Mark D. Koch
Appointments
Lecturer
Area of Expertise
Composition pedagogy, multimodal writing, and first-year college writing,
Almsgiving, beggary, and charity in British literature from 1600 to 1800,
Sympathy, sentimentalism, and charity sermons in the eighteenth-century ,
Cartography and eighteenth-century British literature,
Literature of paranoia and conspiracy; Shakespeare; the rise of the novel; love, marriage, and contract in the eighteenth-century
Biography
While I have recently retired from full-time teaching, I remain committed to the project of first-year writing as essential training for complex academic thinking. In addition to teaching many, many composition and literature courses, I have also served as an administrator for writing programs, including as the associate director of the first-year writing program at the University of Michigan where I worked with PhD students to develop their teaching as they taught their first writing classes. While at Dartmouth I continued in a similar capacity, as assistant director of the Writing Program and as director of Writing 2-3. My research interests and publications were largely in British literature of the early modern and eighteenth-century periods, with a particular interest in cartography and its relation to literature, as well as on beggary, almsgiving, and gift-exchange economics. My last published article considered the rhetoric of British charity sermons in the 18th century.
Education
B.A. University of Michigan, Ann Arbor
M.A. State University of New York at Buffalo
Ph.D. State University of New York at Buffalo
Publications
"'A Spectacle Pleasing to God and Man': Sympathy and the Show of Charity in the Restoration Spittle Sermons," Eighteenth-Century Studies 46: 4 (Summer 2013).

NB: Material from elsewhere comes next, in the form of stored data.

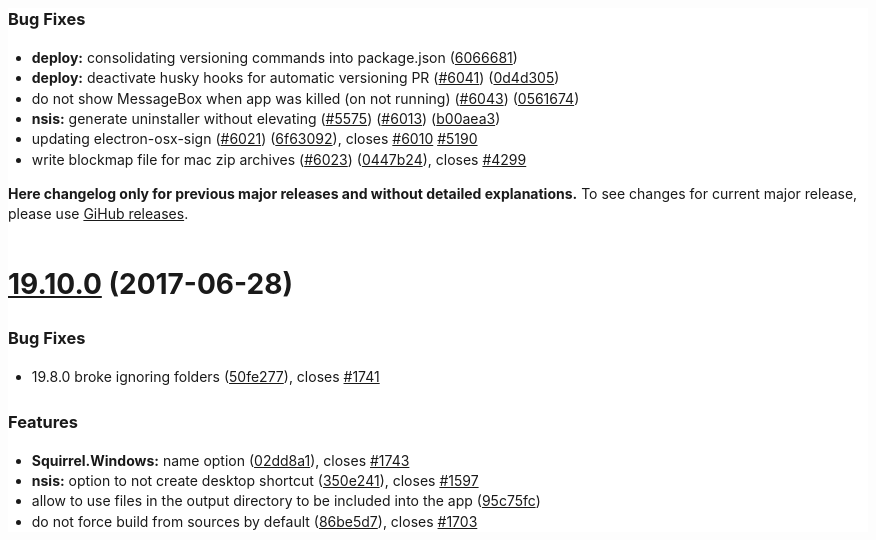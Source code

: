 
### Bug Fixes

* **deploy:** consolidating versioning commands into package.json ([6066681](https://github.com/electron-userland/electron-builder/commit/6066681077c8ba730155751b83b4550add9b0dcf))
* **deploy:** deactivate husky hooks for automatic versioning PR ([#6041](https://github.com/electron-userland/electron-builder/issues/6041)) ([0d4d305](https://github.com/electron-userland/electron-builder/commit/0d4d3056b440cc45a1f1a15ea4a27c688cb0e96e))
* do not show MessageBox when app was killed (on not running) ([#6043](https://github.com/electron-userland/electron-builder/issues/6043)) ([0561674](https://github.com/electron-userland/electron-builder/commit/0561674b6c491ee1cfa0ba838f5c5d59ce205124))
* **nsis:** generate uninstaller without elevating ([#5575](https://github.com/electron-userland/electron-builder/issues/5575)) ([#6013](https://github.com/electron-userland/electron-builder/issues/6013)) ([b00aea3](https://github.com/electron-userland/electron-builder/commit/b00aea32107cd379b8489f7abea493d16fe38197))
* updating electron-osx-sign ([#6021](https://github.com/electron-userland/electron-builder/issues/6021)) ([6f63092](https://github.com/electron-userland/electron-builder/commit/6f630927ca949d8bdcde06e4eafaa63ce3636d5a)), closes [#6010](https://github.com/electron-userland/electron-builder/issues/6010) [#5190](https://github.com/electron-userland/electron-builder/issues/5190)
* write blockmap file for mac zip archives ([#6023](https://github.com/electron-userland/electron-builder/issues/6023)) ([0447b24](https://github.com/electron-userland/electron-builder/commit/0447b2457beb03648f1e7e841cd0a8d12d7e4aea)), closes [#4299](https://github.com/electron-userland/electron-builder/issues/4299)



**Here changelog only for previous major releases and without detailed explanations.**
To see changes for current major release, please use [GiHub releases](https://github.com/electron-userland/electron-builder/releases).

<a name=""></a>
# [19.10.0](https://github.com/electron-userland/electron-builder/compare/v19.9.1...v) (2017-06-28)


### Bug Fixes

* 19.8.0 broke ignoring folders ([50fe277](https://github.com/electron-userland/electron-builder/commit/50fe277)), closes [#1741](https://github.com/electron-userland/electron-builder/issues/1741)


### Features

* **Squirrel.Windows:** name option ([02dd8a1](https://github.com/electron-userland/electron-builder/commit/02dd8a1)), closes [#1743](https://github.com/electron-userland/electron-builder/issues/1743)
* **nsis:** option to not create desktop shortcut ([350e241](https://github.com/electron-userland/electron-builder/commit/350e241)), closes [#1597](https://github.com/electron-userland/electron-builder/issues/1597)
* allow to use files in the output directory to be included into the app ([95c75fc](https://github.com/electron-userland/electron-builder/commit/95c75fc))
* do not force build from sources by default ([86be5d7](https://github.com/electron-userland/electron-builder/commit/86be5d7)), closes [#1703](https://github.com/electron-userland/electron-builder/issues/1703)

"Ruling the World: The Cartographic Gaze in English Accounts of the New World." Literature and Geography. Ed. Richard Helgerson and Joanne Woolway. Special issue of Early Modern Literary Studies: A Journal of Sixteenth- and Seventeenth-Century English Literature. October 1998.
"The Desanctification of the Beggar in Rogue Pamphlets of the English Renaissance." The Work of Dissimilitude: Essays from the Sixth Citadel Conference on Medieval and Renaissance Literature. Edited by David G. Allen and Robert A. White. Newark: University of Delaware UP, 1992. 91-104.
"Utilitarian and Reactionary Arguments for Almsgiving in Wordsworth's 'The Old Cumberland Beggar'." Eighteenth-Century Life 13: 3 (November 1989): 18-33.
"The Shaking of the Superflux: King Lear, Charity, and the Tyranny of Equivalence." The Upstart Crow: A Shakespeare Journal 10 (1990): 86-100.